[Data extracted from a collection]

____________

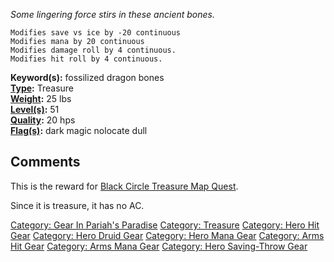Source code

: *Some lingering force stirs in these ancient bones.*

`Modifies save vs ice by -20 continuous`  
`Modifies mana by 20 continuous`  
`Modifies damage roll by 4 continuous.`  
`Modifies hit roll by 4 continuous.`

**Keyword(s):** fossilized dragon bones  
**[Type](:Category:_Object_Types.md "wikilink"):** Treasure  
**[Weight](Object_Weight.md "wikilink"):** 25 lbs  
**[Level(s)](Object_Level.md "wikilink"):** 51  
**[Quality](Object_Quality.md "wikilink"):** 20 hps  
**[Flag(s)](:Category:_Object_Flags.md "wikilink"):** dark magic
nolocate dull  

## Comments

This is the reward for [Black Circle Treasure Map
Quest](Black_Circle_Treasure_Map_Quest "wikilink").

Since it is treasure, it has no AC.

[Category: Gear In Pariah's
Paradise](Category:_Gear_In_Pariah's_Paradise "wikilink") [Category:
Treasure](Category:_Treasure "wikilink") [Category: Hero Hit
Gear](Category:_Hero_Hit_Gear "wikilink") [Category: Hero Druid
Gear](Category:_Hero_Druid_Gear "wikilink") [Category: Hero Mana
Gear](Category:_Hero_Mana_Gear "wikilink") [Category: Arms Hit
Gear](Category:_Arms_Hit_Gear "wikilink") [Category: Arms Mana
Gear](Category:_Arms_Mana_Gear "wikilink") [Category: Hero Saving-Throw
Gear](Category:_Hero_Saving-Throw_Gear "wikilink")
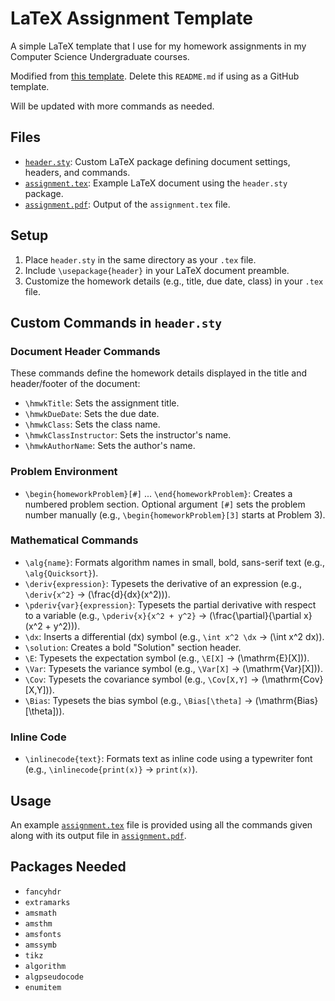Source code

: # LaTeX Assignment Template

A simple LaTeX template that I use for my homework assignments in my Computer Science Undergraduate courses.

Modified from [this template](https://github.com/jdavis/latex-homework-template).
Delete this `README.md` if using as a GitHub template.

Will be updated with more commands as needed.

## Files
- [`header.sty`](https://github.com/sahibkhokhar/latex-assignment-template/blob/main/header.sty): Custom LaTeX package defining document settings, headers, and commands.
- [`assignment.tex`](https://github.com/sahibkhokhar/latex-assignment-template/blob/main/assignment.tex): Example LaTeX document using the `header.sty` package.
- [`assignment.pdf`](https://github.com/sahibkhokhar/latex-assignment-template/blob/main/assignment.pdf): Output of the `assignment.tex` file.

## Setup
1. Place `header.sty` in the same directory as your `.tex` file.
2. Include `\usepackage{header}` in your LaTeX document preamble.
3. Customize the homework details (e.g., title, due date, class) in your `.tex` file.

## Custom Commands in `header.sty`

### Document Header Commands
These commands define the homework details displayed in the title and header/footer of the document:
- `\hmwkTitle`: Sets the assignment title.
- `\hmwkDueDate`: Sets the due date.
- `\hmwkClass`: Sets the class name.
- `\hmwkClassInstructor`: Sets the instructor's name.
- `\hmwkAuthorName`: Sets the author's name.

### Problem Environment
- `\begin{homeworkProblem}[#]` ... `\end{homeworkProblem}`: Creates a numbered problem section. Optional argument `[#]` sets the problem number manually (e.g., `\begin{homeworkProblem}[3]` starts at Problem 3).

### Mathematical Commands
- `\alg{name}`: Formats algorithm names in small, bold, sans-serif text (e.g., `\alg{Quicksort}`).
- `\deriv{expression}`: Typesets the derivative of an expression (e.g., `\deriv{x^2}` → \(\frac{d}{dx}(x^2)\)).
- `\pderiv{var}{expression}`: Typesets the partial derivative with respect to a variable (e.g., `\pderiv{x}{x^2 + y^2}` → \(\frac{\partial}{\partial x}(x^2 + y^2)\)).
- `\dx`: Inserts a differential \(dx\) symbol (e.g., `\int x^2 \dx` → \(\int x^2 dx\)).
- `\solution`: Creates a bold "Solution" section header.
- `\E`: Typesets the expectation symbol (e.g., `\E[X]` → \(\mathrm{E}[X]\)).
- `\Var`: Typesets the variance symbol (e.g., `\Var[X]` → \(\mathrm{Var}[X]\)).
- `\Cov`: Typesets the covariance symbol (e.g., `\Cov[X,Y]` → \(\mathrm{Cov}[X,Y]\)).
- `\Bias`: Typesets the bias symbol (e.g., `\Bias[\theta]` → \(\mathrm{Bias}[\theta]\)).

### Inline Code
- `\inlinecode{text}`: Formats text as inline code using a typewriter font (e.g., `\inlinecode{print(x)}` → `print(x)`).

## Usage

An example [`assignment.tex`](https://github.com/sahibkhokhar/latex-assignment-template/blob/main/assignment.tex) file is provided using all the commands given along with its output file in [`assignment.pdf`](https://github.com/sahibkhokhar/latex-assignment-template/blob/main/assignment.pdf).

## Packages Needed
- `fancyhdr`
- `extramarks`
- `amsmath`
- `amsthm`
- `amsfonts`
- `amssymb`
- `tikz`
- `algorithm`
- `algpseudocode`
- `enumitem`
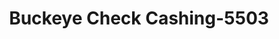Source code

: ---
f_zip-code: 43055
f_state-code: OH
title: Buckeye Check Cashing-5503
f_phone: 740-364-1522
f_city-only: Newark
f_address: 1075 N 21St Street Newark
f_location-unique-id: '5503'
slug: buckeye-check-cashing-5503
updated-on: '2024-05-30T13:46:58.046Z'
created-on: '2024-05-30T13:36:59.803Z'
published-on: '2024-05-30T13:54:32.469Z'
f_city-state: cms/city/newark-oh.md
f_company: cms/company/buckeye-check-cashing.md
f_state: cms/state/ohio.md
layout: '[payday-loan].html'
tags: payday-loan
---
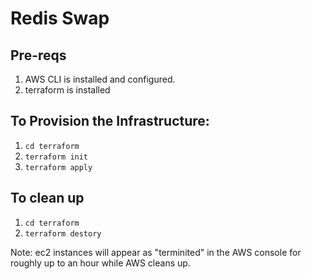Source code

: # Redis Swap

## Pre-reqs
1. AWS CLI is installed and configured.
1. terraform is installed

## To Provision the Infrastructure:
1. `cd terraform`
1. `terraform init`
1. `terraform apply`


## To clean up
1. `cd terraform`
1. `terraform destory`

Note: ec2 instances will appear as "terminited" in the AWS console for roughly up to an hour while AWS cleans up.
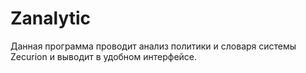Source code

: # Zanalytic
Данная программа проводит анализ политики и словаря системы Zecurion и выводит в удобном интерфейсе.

____________

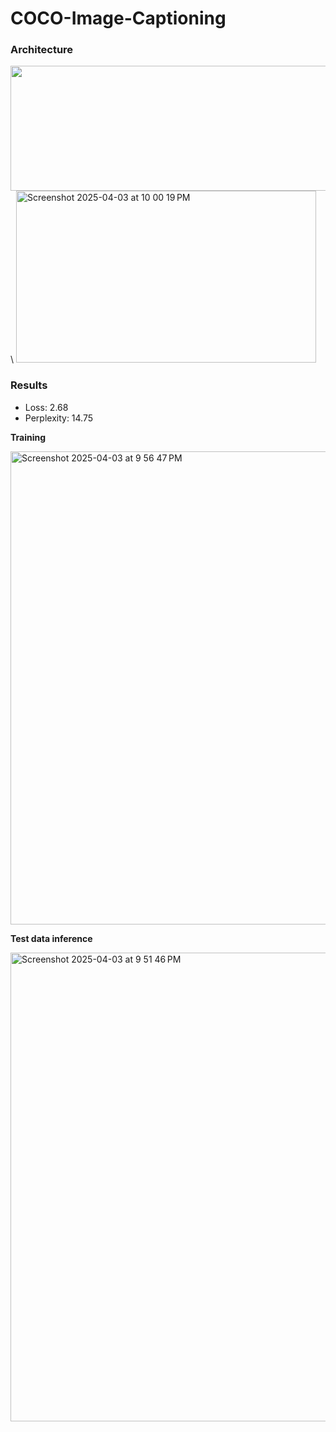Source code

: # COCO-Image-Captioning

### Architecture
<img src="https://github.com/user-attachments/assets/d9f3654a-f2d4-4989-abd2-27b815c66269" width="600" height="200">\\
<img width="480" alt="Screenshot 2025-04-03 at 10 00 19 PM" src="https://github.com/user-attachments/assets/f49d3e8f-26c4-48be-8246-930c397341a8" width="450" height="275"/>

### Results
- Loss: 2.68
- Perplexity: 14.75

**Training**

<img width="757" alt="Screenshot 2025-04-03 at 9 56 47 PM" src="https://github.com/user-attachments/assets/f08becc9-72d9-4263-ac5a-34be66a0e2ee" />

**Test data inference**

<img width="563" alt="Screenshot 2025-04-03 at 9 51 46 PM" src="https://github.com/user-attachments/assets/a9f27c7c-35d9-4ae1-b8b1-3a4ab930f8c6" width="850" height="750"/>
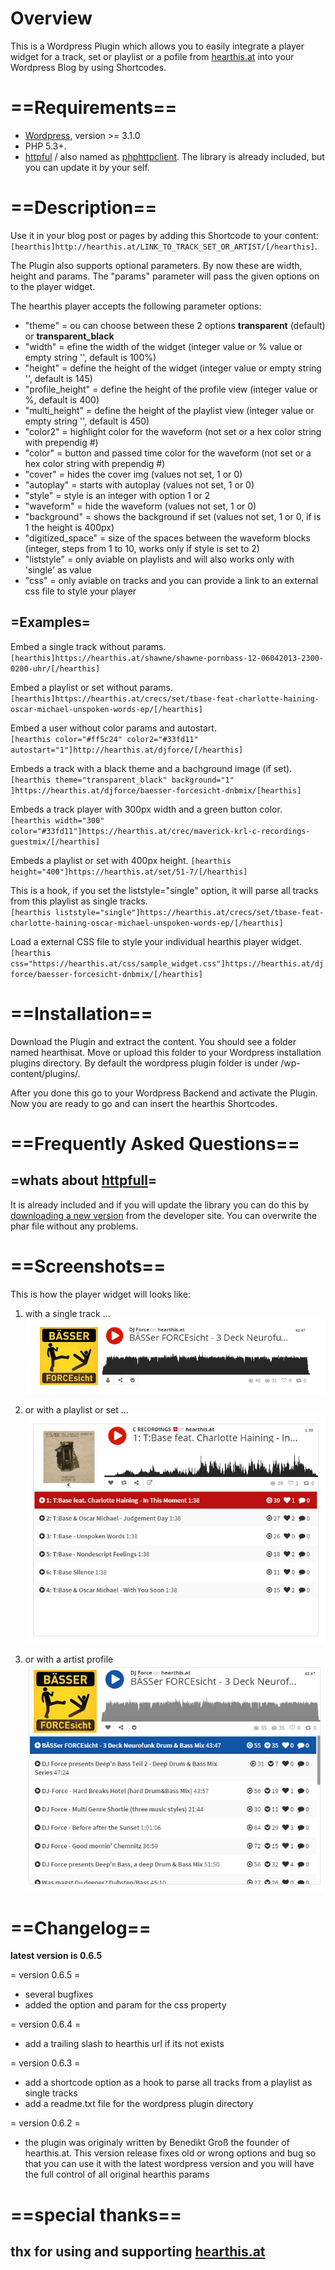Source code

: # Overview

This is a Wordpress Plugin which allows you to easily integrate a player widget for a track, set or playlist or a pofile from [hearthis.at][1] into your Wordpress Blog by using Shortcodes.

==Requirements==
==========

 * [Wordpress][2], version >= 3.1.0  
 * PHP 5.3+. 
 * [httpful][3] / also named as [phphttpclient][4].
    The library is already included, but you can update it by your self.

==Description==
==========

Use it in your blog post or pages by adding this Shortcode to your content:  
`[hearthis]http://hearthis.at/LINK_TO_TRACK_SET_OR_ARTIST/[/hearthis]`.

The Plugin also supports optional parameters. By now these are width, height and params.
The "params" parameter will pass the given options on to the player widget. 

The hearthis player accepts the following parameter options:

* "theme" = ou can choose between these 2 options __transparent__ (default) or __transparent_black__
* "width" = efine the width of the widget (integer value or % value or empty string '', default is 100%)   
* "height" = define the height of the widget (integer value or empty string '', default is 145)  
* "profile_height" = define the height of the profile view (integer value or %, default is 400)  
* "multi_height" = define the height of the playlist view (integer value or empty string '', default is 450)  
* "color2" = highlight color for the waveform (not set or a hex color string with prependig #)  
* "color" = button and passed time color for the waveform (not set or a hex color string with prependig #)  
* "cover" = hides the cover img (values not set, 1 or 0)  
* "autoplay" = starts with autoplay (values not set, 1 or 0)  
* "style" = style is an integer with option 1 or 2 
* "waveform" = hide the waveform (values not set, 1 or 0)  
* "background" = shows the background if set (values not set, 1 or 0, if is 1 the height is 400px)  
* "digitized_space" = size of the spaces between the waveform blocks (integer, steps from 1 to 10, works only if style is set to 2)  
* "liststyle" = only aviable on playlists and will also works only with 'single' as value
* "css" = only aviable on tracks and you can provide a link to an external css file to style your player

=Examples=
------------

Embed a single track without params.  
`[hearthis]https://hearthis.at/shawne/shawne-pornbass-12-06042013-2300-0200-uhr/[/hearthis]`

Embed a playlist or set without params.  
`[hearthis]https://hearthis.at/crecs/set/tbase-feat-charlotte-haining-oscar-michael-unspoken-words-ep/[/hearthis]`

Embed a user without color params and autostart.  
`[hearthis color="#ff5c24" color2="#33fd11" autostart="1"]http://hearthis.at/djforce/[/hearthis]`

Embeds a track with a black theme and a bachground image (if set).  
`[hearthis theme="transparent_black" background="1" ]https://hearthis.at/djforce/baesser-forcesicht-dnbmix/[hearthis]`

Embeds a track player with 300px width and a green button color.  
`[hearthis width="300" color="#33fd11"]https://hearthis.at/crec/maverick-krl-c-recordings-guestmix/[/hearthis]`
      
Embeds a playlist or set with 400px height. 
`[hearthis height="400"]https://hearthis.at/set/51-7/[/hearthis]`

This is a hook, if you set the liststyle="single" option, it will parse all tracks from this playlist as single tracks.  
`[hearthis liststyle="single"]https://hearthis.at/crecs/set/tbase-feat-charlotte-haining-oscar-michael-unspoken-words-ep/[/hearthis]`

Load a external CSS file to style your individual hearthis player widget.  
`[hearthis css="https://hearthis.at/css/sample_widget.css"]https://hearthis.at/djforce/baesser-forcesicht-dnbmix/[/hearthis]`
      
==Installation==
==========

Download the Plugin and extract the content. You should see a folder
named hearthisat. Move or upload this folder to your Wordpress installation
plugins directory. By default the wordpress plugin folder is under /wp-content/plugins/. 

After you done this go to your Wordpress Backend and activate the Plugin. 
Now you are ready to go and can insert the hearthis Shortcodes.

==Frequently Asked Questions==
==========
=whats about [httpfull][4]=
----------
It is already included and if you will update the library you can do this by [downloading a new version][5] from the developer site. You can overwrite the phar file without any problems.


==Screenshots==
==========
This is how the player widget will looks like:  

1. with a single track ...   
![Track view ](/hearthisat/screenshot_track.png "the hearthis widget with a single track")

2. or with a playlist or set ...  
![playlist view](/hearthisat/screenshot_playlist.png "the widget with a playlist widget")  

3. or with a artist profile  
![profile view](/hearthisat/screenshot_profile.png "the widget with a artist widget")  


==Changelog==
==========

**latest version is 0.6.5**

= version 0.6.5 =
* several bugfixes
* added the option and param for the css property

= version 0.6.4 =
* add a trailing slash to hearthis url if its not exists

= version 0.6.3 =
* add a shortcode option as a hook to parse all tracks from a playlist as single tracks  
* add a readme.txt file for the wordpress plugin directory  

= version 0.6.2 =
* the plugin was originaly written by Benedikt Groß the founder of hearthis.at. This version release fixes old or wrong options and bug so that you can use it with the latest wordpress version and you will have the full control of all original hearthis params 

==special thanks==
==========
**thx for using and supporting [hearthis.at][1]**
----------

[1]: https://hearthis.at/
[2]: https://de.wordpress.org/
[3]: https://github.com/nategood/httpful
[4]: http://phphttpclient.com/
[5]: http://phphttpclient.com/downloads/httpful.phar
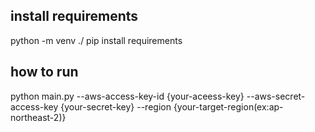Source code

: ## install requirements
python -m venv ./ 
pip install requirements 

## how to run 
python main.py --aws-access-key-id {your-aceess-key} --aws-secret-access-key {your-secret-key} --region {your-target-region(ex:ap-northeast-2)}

____________

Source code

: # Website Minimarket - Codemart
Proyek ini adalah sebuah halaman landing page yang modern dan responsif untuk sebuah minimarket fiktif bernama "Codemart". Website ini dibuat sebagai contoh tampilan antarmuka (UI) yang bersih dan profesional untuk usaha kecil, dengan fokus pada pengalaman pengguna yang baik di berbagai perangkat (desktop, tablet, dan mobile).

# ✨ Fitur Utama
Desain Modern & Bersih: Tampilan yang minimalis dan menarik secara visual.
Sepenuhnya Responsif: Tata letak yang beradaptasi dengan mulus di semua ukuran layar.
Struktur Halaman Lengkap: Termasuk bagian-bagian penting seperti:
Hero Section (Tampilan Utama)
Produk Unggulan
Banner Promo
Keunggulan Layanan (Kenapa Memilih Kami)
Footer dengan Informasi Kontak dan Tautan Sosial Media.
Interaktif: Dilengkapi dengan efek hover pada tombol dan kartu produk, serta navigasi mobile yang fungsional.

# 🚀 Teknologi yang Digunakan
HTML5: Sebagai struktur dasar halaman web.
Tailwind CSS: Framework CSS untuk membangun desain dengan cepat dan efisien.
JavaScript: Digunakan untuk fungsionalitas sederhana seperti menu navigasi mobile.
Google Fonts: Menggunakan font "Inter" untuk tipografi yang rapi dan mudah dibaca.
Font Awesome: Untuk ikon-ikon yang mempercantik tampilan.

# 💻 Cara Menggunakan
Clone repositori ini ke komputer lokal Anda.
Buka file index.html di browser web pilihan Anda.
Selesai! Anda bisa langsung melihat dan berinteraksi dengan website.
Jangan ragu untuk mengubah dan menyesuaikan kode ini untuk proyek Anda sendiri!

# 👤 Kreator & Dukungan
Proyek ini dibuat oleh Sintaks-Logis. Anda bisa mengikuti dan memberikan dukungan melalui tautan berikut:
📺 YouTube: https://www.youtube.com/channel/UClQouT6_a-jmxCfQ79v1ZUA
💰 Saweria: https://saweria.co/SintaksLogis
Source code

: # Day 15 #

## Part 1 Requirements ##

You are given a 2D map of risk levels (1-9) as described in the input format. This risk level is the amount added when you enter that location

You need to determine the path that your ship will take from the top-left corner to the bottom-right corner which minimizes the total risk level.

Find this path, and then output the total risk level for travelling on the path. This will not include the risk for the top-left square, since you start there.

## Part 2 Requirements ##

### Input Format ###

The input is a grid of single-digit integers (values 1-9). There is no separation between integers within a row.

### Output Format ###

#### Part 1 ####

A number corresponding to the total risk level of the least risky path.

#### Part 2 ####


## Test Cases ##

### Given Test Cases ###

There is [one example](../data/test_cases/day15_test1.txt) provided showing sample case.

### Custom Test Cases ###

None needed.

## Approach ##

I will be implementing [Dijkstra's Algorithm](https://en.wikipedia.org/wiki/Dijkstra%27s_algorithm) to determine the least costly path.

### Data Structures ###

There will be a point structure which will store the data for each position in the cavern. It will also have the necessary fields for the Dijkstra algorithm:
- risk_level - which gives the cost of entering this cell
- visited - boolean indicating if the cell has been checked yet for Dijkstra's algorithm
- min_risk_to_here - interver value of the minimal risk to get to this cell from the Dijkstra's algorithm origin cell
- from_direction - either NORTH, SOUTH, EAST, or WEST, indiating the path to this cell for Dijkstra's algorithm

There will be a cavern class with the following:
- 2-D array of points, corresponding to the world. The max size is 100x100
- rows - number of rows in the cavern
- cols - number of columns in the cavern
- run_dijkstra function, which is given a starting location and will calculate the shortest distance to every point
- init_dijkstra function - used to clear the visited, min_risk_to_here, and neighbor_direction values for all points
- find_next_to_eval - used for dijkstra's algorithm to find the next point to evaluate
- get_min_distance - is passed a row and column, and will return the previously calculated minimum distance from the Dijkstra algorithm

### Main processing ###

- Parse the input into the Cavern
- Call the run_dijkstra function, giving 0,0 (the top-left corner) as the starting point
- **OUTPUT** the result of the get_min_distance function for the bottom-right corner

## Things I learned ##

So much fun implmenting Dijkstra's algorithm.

____________

Copy each line above where "derivative" appears.

◆ YOUR RESPONSE
- `\deriv{expression}`: Typesets the derivative of an expression (e.g., `\deriv{x^2}` → \(\frac{d}{dx}(x^2)\)).
- `\pderiv{var}{expression}`: Typesets the partial derivative with respect to a variable (e.g., `\pderiv{x}{x^2 + y^2}` → \(\frac{\partial}{\partial x}(x^2 + y^2)\)).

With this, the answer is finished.